EXERCISE DATA:
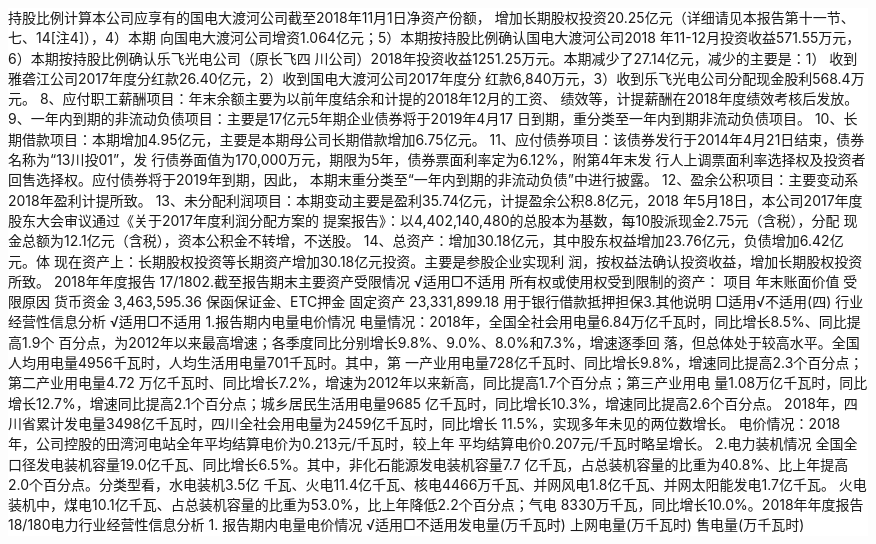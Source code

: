 持股比例计算本公司应享有的国电大渡河公司截至2018年11月1日净资产份额，
增加长期股权投资20.25亿元（详细请见本报告第十一节、七、14[注4]），4）本期
向国电大渡河公司增资1.064亿元；5）本期按持股比例确认国电大渡河公司2018
年11-12月投资收益571.55万元，6）本期按持股比例确认乐飞光电公司（原长飞四
川公司）2018年投资收益1251.25万元。本期减少了27.14亿元，减少的主要是：1）
收到雅砻江公司2017年度分红款26.40亿元，2）收到国电大渡河公司2017年度分
红款6,840万元，3）收到乐飞光电公司分配现金股利568.4万元。
8、应付职工薪酬项目：年末余额主要为以前年度结余和计提的2018年12月的工资、
绩效等，计提薪酬在2018年度绩效考核后发放。
9、一年内到期的非流动负债项目：主要是17亿元5年期企业债券将于2019年4月17
日到期，重分类至一年内到期非流动负债项目。
10、长期借款项目：本期增加4.95亿元，主要是本期母公司长期借款增加6.75亿元。
11、应付债券项目：该债券发行于2014年4月21日结束，债券名称为“13川投01”，发
行债券面值为170,000万元，期限为5年，债券票面利率定为6.12%，附第4年末发
行人上调票面利率选择权及投资者回售选择权。应付债券将于2019年到期，因此，
本期末重分类至“一年内到期的非流动负债”中进行披露。
12、盈余公积项目：主要变动系2018年盈利计提所致。
13、未分配利润项目：本期变动主要是盈利35.74亿元，计提盈余公积8.8亿元，2018
年5月18日，本公司2017年度股东大会审议通过《关于2017年度利润分配方案的
提案报告》：以4,402,140,480的总股本为基数，每10股派现金2.75元（含税），分配
现金总额为12.1亿元（含税），资本公积金不转增，不送股。
14、总资产：增加30.18亿元，其中股东权益增加23.76亿元，负债增加6.42亿元。体
现在资产上：长期股权投资等长期资产增加30.18亿元投资。主要是参股企业实现利
润，按权益法确认投资收益，增加长期股权投资所致。
2018年年度报告
17/1802.截至报告期末主要资产受限情况
√适用□不适用
所有权或使用权受到限制的资产：
项目
年末账面价值
受限原因
货币资金
3,463,595.36
保函保证金、ETC押金
固定资产
23,331,899.18
用于银行借款抵押担保3.其他说明
□适用√不适用(四)
行业经营性信息分析
√适用□不适用
1.报告期内电量电价情况
电量情况：2018年，全国全社会用电量6.84万亿千瓦时，同比增长8.5%、同比提高1.9个
百分点，为2012年以来最高增速；各季度同比分别增长9.8%、9.0%、8.0%和7.3%，增速逐季回
落，但总体处于较高水平。全国人均用电量4956千瓦时，人均生活用电量701千瓦时。其中，第
一产业用电量728亿千瓦时、同比增长9.8%，增速同比提高2.3个百分点；第二产业用电量4.72
万亿千瓦时、同比增长7.2%，增速为2012年以来新高，同比提高1.7个百分点；第三产业用电
量1.08万亿千瓦时，同比增长12.7%，增速同比提高2.1个百分点；城乡居民生活用电量9685
亿千瓦时，同比增长10.3%，增速同比提高2.6个百分点。
2018年，四川省累计发电量3498亿千瓦时，四川全社会用电量为2459亿千瓦时，同比增长
11.5%，实现多年未见的两位数增长。
电价情况：2018年，公司控股的田湾河电站全年平均结算电价为0.213元/千瓦时，较上年
平均结算电价0.207元/千瓦时略呈增长。
2.电力装机情况
全国全口径发电装机容量19.0亿千瓦、同比增长6.5%。其中，非化石能源发电装机容量7.7
亿千瓦，占总装机容量的比重为40.8%、比上年提高2.0个百分点。分类型看，水电装机3.5亿
千瓦、火电11.4亿千瓦、核电4466万千瓦、并网风电1.8亿千瓦、并网太阳能发电1.7亿千瓦。
火电装机中，煤电10.1亿千瓦、占总装机容量的比重为53.0%，比上年降低2.2个百分点；气电
8330万千瓦，同比增长10.0%。2018年年度报告
18/180电力行业经营性信息分析
1.
报告期内电量电价情况
√适用□不适用发电量(万千瓦时)
上网电量(万千瓦时)
售电量(万千瓦时)
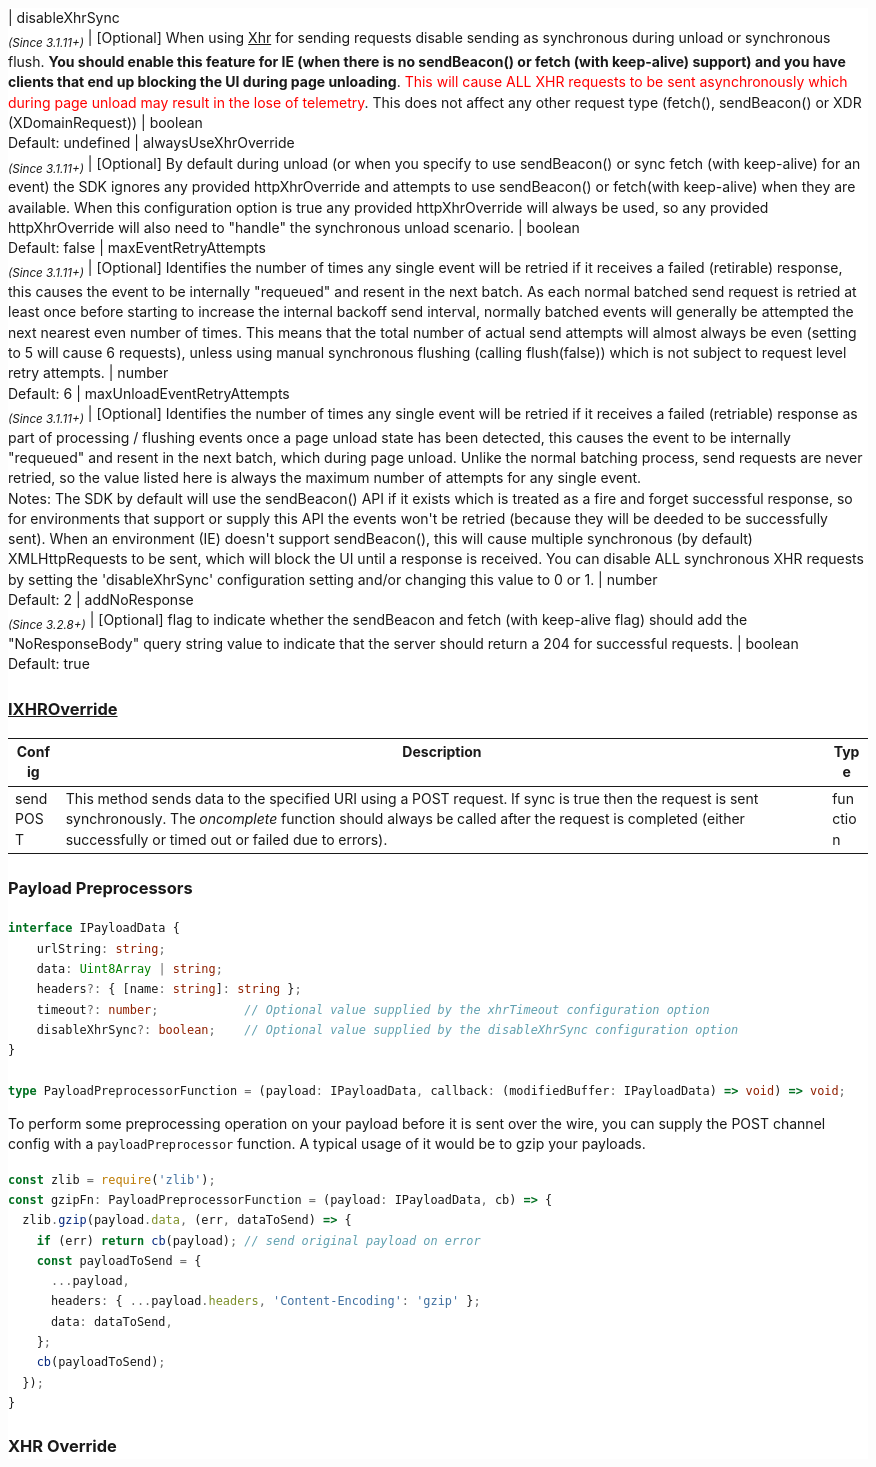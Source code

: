 | disableXhrSync<br/><sub><i>(Since 3.1.11+)</i></sub> | [Optional] When using [Xhr](https://developer.mozilla.org/en-US/docs/Web/API/XMLHttpRequest) for sending requests disable sending as synchronous during unload or synchronous flush. __You should enable this feature for IE (when there is no sendBeacon() or fetch (with keep-alive) support) and you have clients that end up blocking the UI during page unloading__. <span style="color:red">This will cause ALL XHR requests to be sent asynchronously which during page unload may result in the lose of telemetry</span>. This does not affect any other request type (fetch(), sendBeacon() or XDR (XDomainRequest)) | boolean<br/>Default: undefined
| alwaysUseXhrOverride<br /><sub><i>(Since 3.1.11+)</i></sub> | [Optional] By default during unload (or when you specify to use sendBeacon() or sync fetch (with keep-alive) for an event) the SDK ignores any provided httpXhrOverride and attempts to use sendBeacon() or fetch(with keep-alive) when they are available. When this configuration option is true any provided httpXhrOverride will always be used, so any provided httpXhrOverride will also need to "handle" the synchronous unload scenario. | boolean<br /> Default: false
| maxEventRetryAttempts<br /><sub><i>(Since 3.1.11+)</i></sub> | [Optional] Identifies the number of times any single event will be retried if it receives a failed (retirable) response, this  causes the event to be internally "requeued" and resent in the next batch. As each normal batched send request is retried at least once before starting to increase the internal backoff send interval, normally batched events will generally be attempted the next nearest even number of times. This means that the total number of actual send attempts will almost always be even (setting to 5 will cause 6 requests), unless using manual synchronous flushing (calling flush(false)) which is not subject to request level retry attempts. | number<br/>Default: 6
| maxUnloadEventRetryAttempts<br /><sub><i>(Since 3.1.11+)</i></sub> | [Optional] Identifies the number of times any single event will be retried if it receives a failed (retriable) response as part of processing / flushing events once a page unload state has been detected, this causes the event to be internally "requeued" and resent in the next batch, which during page unload. Unlike the normal batching process, send requests are never retried, so the value listed here is always the maximum number of attempts for any single event.<br/>Notes: The SDK by default will use the sendBeacon() API if it exists which is treated as a fire and forget successful response, so for environments that support or supply this API the events won't be retried (because they will be deeded to be successfully sent). When an environment (IE) doesn't support sendBeacon(), this will cause multiple synchronous (by default) XMLHttpRequests to be sent, which will block the UI until a response is received. You can disable ALL synchronous XHR requests by setting the 'disableXhrSync' configuration setting and/or changing this value to 0 or 1. | number<br/>Default: 2
| addNoResponse <br /><sub><i>(Since 3.2.8+)</i></sub> | [Optional] flag to indicate whether the sendBeacon and fetch (with keep-alive flag) should add the "NoResponseBody" query string value to indicate that the server should return a 204 for successful requests. | boolean<br/>Default: true

### [IXHROverride](https://1dsdocs.azurewebsites.net/api/webSDK/chnl/post/3.0/f/interfaces/ixhroverride.html)

|  Config   | Description | Type
|----------------|----------------------------------------|----|
|  sendPOST     |This method sends data to the specified URI using a POST request. If sync is true then the request is sent synchronously. The <i>oncomplete</i> function should always be called after the request is completed (either successfully or timed out or failed due to errors).|function

### Payload Preprocessors

```ts
interface IPayloadData {
    urlString: string;
    data: Uint8Array | string;
    headers?: { [name: string]: string };
    timeout?: number;            // Optional value supplied by the xhrTimeout configuration option
    disableXhrSync?: boolean;    // Optional value supplied by the disableXhrSync configuration option
}

type PayloadPreprocessorFunction = (payload: IPayloadData, callback: (modifiedBuffer: IPayloadData) => void) => void;
```

To perform some preprocessing operation on your payload before it is sent over the wire, you can supply the POST channel config with a `payloadPreprocessor` function. A typical usage of it would be to gzip your payloads.

```ts
const zlib = require('zlib');
const gzipFn: PayloadPreprocessorFunction = (payload: IPayloadData, cb) => {
  zlib.gzip(payload.data, (err, dataToSend) => {
    if (err) return cb(payload); // send original payload on error
    const payloadToSend = {
      ...payload,
      headers: { ...payload.headers, 'Content-Encoding': 'gzip' };
      data: dataToSend,
    };
    cb(payloadToSend);
  });
}
```

### XHR Override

WHAT IS BEING ASKED: Working from the material above, tally how many lines hold the string "before". The number is all that is needed.

RESPONSE TO THE TASK: 2